Crowns of Courage: How Armless Art Came to Be

(11/3/21)

 

 Armless Art recently celebrated two years of existence, and so, I have been reflecting on how Armless Art came to be. Memories of tough decisions, tears, and yearning for brighter days come quickly to mind. So, here we are, a few years after those tumultuous times; A time where I can finally sit and reflect on my path to becoming Armless Art.

 Art has always been there for me. Being born without arms and raised in a small area, opportunities were few and far between for individuals like me, so I found a sense of belonging in art. When ridicule bogged me down, art lifted me up. When obstacles presented themselves, art showed me a path through them. It would be absurd of me to not put my energy into something that has provided so much for me.

Noah, age 9, winning elementary artist of the year. 4 June, 2010.

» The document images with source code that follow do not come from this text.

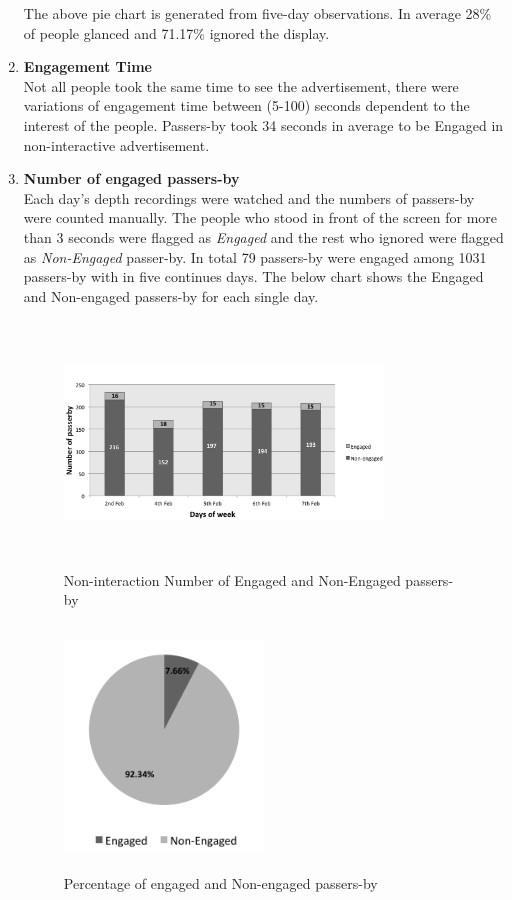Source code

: \begin{enumerate}
The above pie chart is generated from five-day observations. In average 28\% of people glanced and 71.17\% ignored the display. 

\item \textbf{Engagement Time} \\
Not all people took the same time to see the advertisement, there were variations of engagement time between (5-100) seconds dependent to the interest of the people. Passers-by took 34 seconds in average to be Engaged in non-interactive advertisement.


\item \textbf{Number of engaged passers-by} \\
Each day’s depth recordings were watched and the numbers of passers-by were counted manually. The people who stood in front of the screen for more than 3 seconds were flagged as \emph{Engaged} and the rest who ignored were flagged as \emph{Non-Engaged} passer-by. In total 79 passers-by were engaged among 1031 passers-by with in five continues days. The below chart shows the Engaged and Non-engaged passers-by for each single day.


\begin{figure}[H]
    \centering
    \includegraphics[width=0.8\textwidth,height=6.5cm]{Figures/8/non_inter_findings/non_inter_engage_day}
    \caption{Non-interaction Number of Engaged and Non-Engaged passers-by}%
    \label{fig:Nonengagedandengagedby}%
\end{figure}

\begin{figure}[H]
    \centering
    \includegraphics[width=0.5\textwidth,height=6.5cm]{Figures/8/non_inter_findings/non_eng_percentage}
    \caption{Percentage of engaged and Non-engaged passers-by}%
    \label{fig:Nonengagedpasserbypercentage}%
\end{figure}



\end{enumerate}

 I had just finished my first year of undergrad at a fancy Catholic university when I had completely lost my sense of control in life. The spring semester of that year offered thoughts of self-pity and despair over things that, when looked back on, were totally meaningless. Despite this, I still made the impulsive decision to drop out of my program, and pursue life in the South with family. I told myself that it would all come together as soon as I changed my location.

 Man, was I wrong. 

I thought I knew it all, then, when it was time to put it together, everything fell apart, and I had no clue what to do. If I had listened to an ounce of advice along the way, or had acted out of anything other than emotion, perhaps I would not have found myself at the foot of that twin mattress on the floor, on the morning of September 10, 2019. It was that moment in which I realized I knew what to do all along. I had known all my life what I should have been doing, but my vision had been so blurred by the chaos of my life. That morning, while babysitting my sweet niece, Serenity, I realized that I was an artist and I had to create. By that evening, I created social media pages for my artwork, began uploading my portfolio to each, and began work on a debut piece. Fast forward a few weeks to September 27, 2019, Armless Art’s debut piece “I’ll Follow the Sun” sold to a patron.  

"I'll Follow the Sun" Oil pastel on textured paper. 27 September, 2019.

 Soon thereafter, I decided I was fed up with life in the South, prioritized myself, and found myself on a United flight back to Pennsylvania - home. It was a hard decision to make, but if I had not made it, I am not sure if I would even be here to tell the story. 

 I’ll never forget that flight home. A very nice United representative gave me a pep talk at the ticket counter, and a kind gentleman purchased my breakfast. So far, all signs pointed to the thought of ‘Yes, Noah. You’ve made the right choice. Keep going.’ It was on that flight home where I would mentally plan my next few steps. I thought about going back to school at a local community college, and decided to apply. I also made my art more of a priority with my free time, and posted piece after piece to social media.

 A few months and a couple holidays later, I found myself in a new city with a friend from high school, walking a mile to school in knee-deep snow, and getting my first taste of the real world. It was now time to put everything I had learned about living independently and put it to the test. 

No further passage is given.